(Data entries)
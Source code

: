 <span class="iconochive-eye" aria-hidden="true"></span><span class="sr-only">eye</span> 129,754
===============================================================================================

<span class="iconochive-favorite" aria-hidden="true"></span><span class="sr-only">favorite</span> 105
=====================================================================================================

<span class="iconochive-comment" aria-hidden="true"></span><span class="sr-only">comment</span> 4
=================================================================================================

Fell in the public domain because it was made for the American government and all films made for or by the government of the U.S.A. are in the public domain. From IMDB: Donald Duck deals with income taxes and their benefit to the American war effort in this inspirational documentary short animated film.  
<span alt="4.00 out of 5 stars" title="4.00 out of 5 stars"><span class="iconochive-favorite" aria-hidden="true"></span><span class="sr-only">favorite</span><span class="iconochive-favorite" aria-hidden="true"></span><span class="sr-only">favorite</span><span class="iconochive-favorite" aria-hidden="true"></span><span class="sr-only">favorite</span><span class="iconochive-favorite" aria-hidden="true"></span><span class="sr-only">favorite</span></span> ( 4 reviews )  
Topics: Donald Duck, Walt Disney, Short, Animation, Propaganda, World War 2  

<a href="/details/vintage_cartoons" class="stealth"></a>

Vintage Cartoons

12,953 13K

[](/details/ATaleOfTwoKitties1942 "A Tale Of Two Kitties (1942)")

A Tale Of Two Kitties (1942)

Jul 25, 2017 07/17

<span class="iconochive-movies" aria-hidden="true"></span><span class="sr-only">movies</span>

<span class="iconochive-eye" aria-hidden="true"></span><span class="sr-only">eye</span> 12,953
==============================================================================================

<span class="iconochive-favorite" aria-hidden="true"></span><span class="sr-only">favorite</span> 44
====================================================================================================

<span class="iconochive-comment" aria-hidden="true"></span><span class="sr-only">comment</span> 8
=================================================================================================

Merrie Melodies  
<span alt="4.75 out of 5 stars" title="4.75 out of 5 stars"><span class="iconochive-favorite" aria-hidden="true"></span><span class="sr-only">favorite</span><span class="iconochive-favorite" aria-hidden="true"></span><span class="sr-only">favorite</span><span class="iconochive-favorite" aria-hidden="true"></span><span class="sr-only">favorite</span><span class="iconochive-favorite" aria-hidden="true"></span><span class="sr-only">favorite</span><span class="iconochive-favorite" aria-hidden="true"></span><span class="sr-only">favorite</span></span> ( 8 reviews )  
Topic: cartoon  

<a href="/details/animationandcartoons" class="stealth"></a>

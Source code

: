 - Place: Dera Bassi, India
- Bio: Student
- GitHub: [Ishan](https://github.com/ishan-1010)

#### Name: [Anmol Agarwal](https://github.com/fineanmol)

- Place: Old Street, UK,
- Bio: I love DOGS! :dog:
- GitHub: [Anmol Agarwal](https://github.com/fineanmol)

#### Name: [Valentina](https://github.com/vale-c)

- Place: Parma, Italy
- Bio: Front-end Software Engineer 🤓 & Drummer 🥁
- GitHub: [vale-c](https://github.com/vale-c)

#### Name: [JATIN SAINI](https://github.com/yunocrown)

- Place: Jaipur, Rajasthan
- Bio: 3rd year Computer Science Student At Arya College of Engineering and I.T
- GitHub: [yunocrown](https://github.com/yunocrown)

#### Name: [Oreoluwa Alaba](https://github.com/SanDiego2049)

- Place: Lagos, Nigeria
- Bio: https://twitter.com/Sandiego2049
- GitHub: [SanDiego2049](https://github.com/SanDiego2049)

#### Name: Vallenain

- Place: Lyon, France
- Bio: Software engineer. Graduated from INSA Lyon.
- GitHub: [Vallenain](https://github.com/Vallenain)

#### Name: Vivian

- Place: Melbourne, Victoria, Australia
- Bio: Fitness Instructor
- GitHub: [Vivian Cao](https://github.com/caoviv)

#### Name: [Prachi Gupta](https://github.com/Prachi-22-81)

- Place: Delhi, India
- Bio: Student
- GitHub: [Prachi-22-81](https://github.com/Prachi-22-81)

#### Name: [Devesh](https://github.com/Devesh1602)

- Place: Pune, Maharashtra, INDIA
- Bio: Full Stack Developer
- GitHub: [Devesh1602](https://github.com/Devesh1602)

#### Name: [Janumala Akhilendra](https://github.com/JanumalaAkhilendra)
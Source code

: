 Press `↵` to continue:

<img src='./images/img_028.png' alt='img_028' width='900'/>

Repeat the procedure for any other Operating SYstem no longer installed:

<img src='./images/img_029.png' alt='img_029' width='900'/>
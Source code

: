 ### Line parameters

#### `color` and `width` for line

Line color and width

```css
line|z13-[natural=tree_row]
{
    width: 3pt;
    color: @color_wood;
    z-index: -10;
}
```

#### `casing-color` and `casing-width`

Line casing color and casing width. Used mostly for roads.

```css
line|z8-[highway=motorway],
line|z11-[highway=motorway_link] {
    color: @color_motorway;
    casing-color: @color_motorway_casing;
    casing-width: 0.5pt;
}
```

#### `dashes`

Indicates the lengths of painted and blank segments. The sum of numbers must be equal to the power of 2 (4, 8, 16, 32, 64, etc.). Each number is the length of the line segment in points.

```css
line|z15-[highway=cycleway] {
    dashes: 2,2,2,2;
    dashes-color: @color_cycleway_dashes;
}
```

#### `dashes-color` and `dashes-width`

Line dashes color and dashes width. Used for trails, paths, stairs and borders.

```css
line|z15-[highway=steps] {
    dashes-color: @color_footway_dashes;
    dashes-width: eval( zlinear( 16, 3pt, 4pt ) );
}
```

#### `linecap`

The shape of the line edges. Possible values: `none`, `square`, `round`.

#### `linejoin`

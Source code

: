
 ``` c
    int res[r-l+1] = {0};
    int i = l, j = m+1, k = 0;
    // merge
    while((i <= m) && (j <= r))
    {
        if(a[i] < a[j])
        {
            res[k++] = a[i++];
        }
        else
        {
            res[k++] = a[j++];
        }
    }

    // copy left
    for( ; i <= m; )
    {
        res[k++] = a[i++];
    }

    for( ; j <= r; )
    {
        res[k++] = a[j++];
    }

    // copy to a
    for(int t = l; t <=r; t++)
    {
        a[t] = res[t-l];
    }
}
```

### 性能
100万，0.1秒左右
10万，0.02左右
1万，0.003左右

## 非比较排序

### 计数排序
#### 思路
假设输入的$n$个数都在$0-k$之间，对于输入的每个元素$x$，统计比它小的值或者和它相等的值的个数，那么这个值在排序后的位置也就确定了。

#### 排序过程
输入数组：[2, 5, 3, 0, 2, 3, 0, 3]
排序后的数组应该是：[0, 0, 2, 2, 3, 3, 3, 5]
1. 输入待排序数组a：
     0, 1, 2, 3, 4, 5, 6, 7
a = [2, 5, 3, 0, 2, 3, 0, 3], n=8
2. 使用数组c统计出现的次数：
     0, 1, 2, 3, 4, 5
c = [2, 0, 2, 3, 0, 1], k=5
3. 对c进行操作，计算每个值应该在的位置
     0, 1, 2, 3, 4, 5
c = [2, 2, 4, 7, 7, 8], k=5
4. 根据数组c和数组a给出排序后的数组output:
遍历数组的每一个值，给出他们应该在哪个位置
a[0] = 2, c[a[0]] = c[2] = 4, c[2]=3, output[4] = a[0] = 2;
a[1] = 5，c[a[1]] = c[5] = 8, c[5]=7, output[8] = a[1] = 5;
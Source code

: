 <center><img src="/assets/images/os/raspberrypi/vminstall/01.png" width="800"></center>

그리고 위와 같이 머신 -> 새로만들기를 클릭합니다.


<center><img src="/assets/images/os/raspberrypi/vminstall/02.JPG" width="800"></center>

Exercise brief —
Quote only the stretch of lines that starts the data above and ends with the line containing "Fell in the", both included.

Written solution —
Source code

: <span class="iconochive-eye" aria-hidden="true"></span><span class="sr-only">eye</span> 129,754
===============================================================================================

<span class="iconochive-favorite" aria-hidden="true"></span><span class="sr-only">favorite</span> 105
=====================================================================================================

<span class="iconochive-comment" aria-hidden="true"></span><span class="sr-only">comment</span> 4
=================================================================================================

Fell in the public domain because it was made for the American government and all films made for or by the government of the U.S.A. are in the public domain. From IMDB: Donald Duck deals with income taxes and their benefit to the American war effort in this inspirational documentary short animated film.  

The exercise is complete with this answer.